Go through the listing that follows and write it out exactly. Drop the pictures.

*** Block opens ***

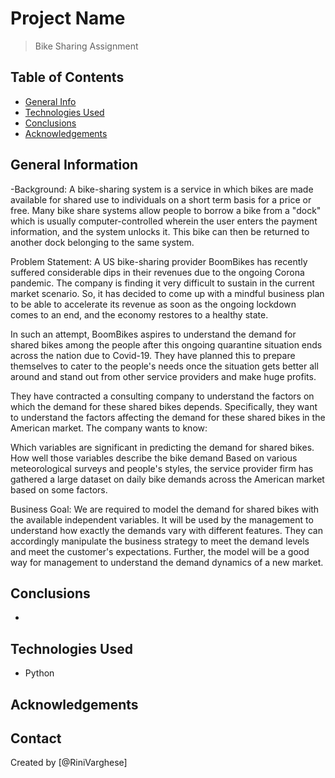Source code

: # Project Name
> Bike Sharing Assignment


## Table of Contents
* [General Info](#general-information)
* [Technologies Used](#technologies-used)
* [Conclusions](#conclusions)
* [Acknowledgements](#acknowledgements)



## General Information
-Background:
A bike-sharing system is a service in which bikes are made available for shared use to individuals on a short term basis for a price or free. Many bike share systems allow people to borrow a bike from a "dock" which is usually computer-controlled wherein the user enters the payment information, and the system unlocks it. This bike can then be returned to another dock belonging to the same system.

Problem Statement:
A US bike-sharing provider BoomBikes has recently suffered considerable dips in their revenues due to the ongoing Corona pandemic. The company is finding it very difficult to sustain in the current market scenario. So, it has decided to come up with a mindful business plan to be able to accelerate its revenue as soon as the ongoing lockdown comes to an end, and the economy restores to a healthy state.

In such an attempt, BoomBikes aspires to understand the demand for shared bikes among the people after this ongoing quarantine situation ends across the nation due to Covid-19. They have planned this to prepare themselves to cater to the people's needs once the situation gets better all around and stand out from other service providers and make huge profits.

They have contracted a consulting company to understand the factors on which the demand for these shared bikes depends. Specifically, they want to understand the factors affecting the demand for these shared bikes in the American market. The company wants to know:

Which variables are significant in predicting the demand for shared bikes.
How well those variables describe the bike demand
Based on various meteorological surveys and people's styles, the service provider firm has gathered a large dataset on daily bike demands across the American market based on some factors.

Business Goal:
We are required to model the demand for shared bikes with the available independent variables. It will be used by the management to understand how exactly the demands vary with different features. They can accordingly manipulate the business strategy to meet the demand levels and meet the customer's expectations. Further, the model will be a good way for management to understand the demand dynamics of a new market.

## Conclusions
- 

<!-- You don't have to answer all the questions - just the ones relevant to your project. -->


## Technologies Used
- Python

<!-- As the libraries versions keep on changing, it is recommended to mention the version of library used in this project -->

## Acknowledgements



## Contact
Created by [@RiniVarghese] 


<!-- Optional -->
<!-- ## License -->
<!-- This project is open source and available under the [... License](). -->

<!-- You don't have to include all sections - just the one's relevant to your project -->

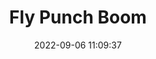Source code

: ---
date: 2022-09-06 11:09:37
title: 'Fly Punch Boom'	
tags: [hand-drawn, arena fighter, online PvP]
img: https://i.imgur.com/Na4JHjF.png
price: $14.99 One Time	
link: https://store.steampowered.com/app/1051960/Fly_Punch_Boom/	
discord: discord.flypunchboom.com	
twitter: https://twitter.com/JollypunchGames
---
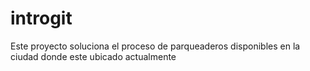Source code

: # introgit
Este proyecto soluciona el proceso de parqueaderos disponibles
en la ciudad donde este ubicado actualmente
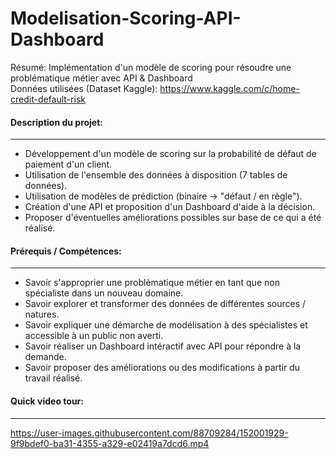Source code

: # Modelisation-Scoring-API-Dashboard

Résumé: Implémentation d'un modèle de scoring pour résoudre une problématique métier avec API &amp; Dashboard<br />
Données utilisées (Dataset Kaggle): <a href="https://www.kaggle.com/c/home-credit-default-risk/data" title="Home Credit Default Risk" >https://www.kaggle.com/c/home-credit-default-risk</a>

#### Description du projet:
---

- Développement d'un modèle de scoring sur la probabilité de défaut de paiement d'un client.
- Utilisation de l'ensemble des données à disposition (7 tables de données).
- Utilisation de modèles de prédiction (binaire -> "défaut / en règle").
- Création d'une API et proposition d'un Dashboard d'aide à la décision.
- Proposer d'éventuelles améliorations possibles sur base de ce qui a été réalisé.

#### Prérequis / Compétences:
---

- Savoir s'approprier une problèmatique métier en tant que non spécialiste dans un nouveau domaine.
- Savoir explorer et transformer des données de différentes sources / natures.
- Savoir expliquer une démarche de modélisation à des spécialistes et accessible à un public non averti.
- Savoir réaliser un Dashboard intéractif avec API pour répondre à la demande.
- Savoir proposer des améliorations ou des modifications à partir du travail réalisé.

#### Quick video tour:
---

https://user-images.githubusercontent.com/88709284/152001929-9f9bdef0-ba31-4355-a329-e02419a7dcd6.mp4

*** Block closes ***

Answer space:
Source code

: # Project Name
> Bike Sharing Assignment


## Table of Contents
* [General Info](#general-information)
* [Technologies Used](#technologies-used)
* [Conclusions](#conclusions)
* [Acknowledgements](#acknowledgements)



## General Information
-Background:
A bike-sharing system is a service in which bikes are made available for shared use to individuals on a short term basis for a price or free. Many bike share systems allow people to borrow a bike from a "dock" which is usually computer-controlled wherein the user enters the payment information, and the system unlocks it. This bike can then be returned to another dock belonging to the same system.

Problem Statement:
A US bike-sharing provider BoomBikes has recently suffered considerable dips in their revenues due to the ongoing Corona pandemic. The company is finding it very difficult to sustain in the current market scenario. So, it has decided to come up with a mindful business plan to be able to accelerate its revenue as soon as the ongoing lockdown comes to an end, and the economy restores to a healthy state.

In such an attempt, BoomBikes aspires to understand the demand for shared bikes among the people after this ongoing quarantine situation ends across the nation due to Covid-19. They have planned this to prepare themselves to cater to the people's needs once the situation gets better all around and stand out from other service providers and make huge profits.

They have contracted a consulting company to understand the factors on which the demand for these shared bikes depends. Specifically, they want to understand the factors affecting the demand for these shared bikes in the American market. The company wants to know:

Which variables are significant in predicting the demand for shared bikes.
How well those variables describe the bike demand
Based on various meteorological surveys and people's styles, the service provider firm has gathered a large dataset on daily bike demands across the American market based on some factors.

Business Goal:
We are required to model the demand for shared bikes with the available independent variables. It will be used by the management to understand how exactly the demands vary with different features. They can accordingly manipulate the business strategy to meet the demand levels and meet the customer's expectations. Further, the model will be a good way for management to understand the demand dynamics of a new market.

## Conclusions
- 

<!-- You don't have to answer all the questions - just the ones relevant to your project. -->


## Technologies Used
- Python

<!-- As the libraries versions keep on changing, it is recommended to mention the version of library used in this project -->

## Acknowledgements



## Contact
Created by [@RiniVarghese] 


<!-- Optional -->
<!-- ## License -->
<!-- This project is open source and available under the [... License](). -->

<!-- You don't have to include all sections - just the one's relevant to your project -->

Source code

: ---
date: 2022-09-06 11:09:37
title: 'Fly Punch Boom'	
tags: [hand-drawn, arena fighter, online PvP]
img: https://i.imgur.com/Na4JHjF.png
price: $14.99 One Time	
link: https://store.steampowered.com/app/1051960/Fly_Punch_Boom/	
discord: discord.flypunchboom.com	
twitter: https://twitter.com/JollypunchGames
---
Source code

: # introgit
Este proyecto soluciona el proceso de parqueaderos disponibles
en la ciudad donde este ubicado actualmente
Source code

: # Modelisation-Scoring-API-Dashboard

Résumé: Implémentation d'un modèle de scoring pour résoudre une problématique métier avec API &amp; Dashboard<br />
Données utilisées (Dataset Kaggle): <a href="https://www.kaggle.com/c/home-credit-default-risk/data" title="Home Credit Default Risk" >https://www.kaggle.com/c/home-credit-default-risk</a>

#### Description du projet:
---

- Développement d'un modèle de scoring sur la probabilité de défaut de paiement d'un client.
- Utilisation de l'ensemble des données à disposition (7 tables de données).
- Utilisation de modèles de prédiction (binaire -> "défaut / en règle").
- Création d'une API et proposition d'un Dashboard d'aide à la décision.
- Proposer d'éventuelles améliorations possibles sur base de ce qui a été réalisé.

#### Prérequis / Compétences:
---

- Savoir s'approprier une problèmatique métier en tant que non spécialiste dans un nouveau domaine.
- Savoir explorer et transformer des données de différentes sources / natures.
- Savoir expliquer une démarche de modélisation à des spécialistes et accessible à un public non averti.
- Savoir réaliser un Dashboard intéractif avec API pour répondre à la demande.
- Savoir proposer des améliorations ou des modifications à partir du travail réalisé.

#### Quick video tour:
---

https://user-images.githubusercontent.com/88709284/152001929-9f9bdef0-ba31-4355-a329-e02419a7dcd6.mp4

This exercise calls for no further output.